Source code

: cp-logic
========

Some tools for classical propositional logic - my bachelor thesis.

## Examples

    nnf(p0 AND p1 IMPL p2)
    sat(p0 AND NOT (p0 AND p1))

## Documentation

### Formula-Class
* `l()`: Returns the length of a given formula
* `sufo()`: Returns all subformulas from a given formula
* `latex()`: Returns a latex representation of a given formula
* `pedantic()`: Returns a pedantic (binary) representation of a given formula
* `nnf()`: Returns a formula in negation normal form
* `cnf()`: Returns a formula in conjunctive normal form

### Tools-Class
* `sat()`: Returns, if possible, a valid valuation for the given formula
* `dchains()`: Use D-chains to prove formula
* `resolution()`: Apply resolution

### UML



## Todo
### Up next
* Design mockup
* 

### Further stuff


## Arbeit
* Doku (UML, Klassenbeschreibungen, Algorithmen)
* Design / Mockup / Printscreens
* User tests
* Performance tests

──────────────────────────────

▶ _What you have to do_: Without leaving anything out, retype the material exactly.

▶ _Your solution_:
Source code

: cp-logic
========

Some tools for classical propositional logic - my bachelor thesis.

## Examples

    nnf(p0 AND p1 IMPL p2)
    sat(p0 AND NOT (p0 AND p1))

## Documentation

### Formula-Class
* `l()`: Returns the length of a given formula
* `sufo()`: Returns all subformulas from a given formula
* `latex()`: Returns a latex representation of a given formula
* `pedantic()`: Returns a pedantic (binary) representation of a given formula
* `nnf()`: Returns a formula in negation normal form
* `cnf()`: Returns a formula in conjunctive normal form

### Tools-Class
* `sat()`: Returns, if possible, a valid valuation for the given formula
* `dchains()`: Use D-chains to prove formula
* `resolution()`: Apply resolution

### UML



## Todo
### Up next
* Design mockup
* 

### Further stuff


## Arbeit
* Doku (UML, Klassenbeschreibungen, Algorithmen)
* Design / Mockup / Printscreens
* User tests
* Performance tests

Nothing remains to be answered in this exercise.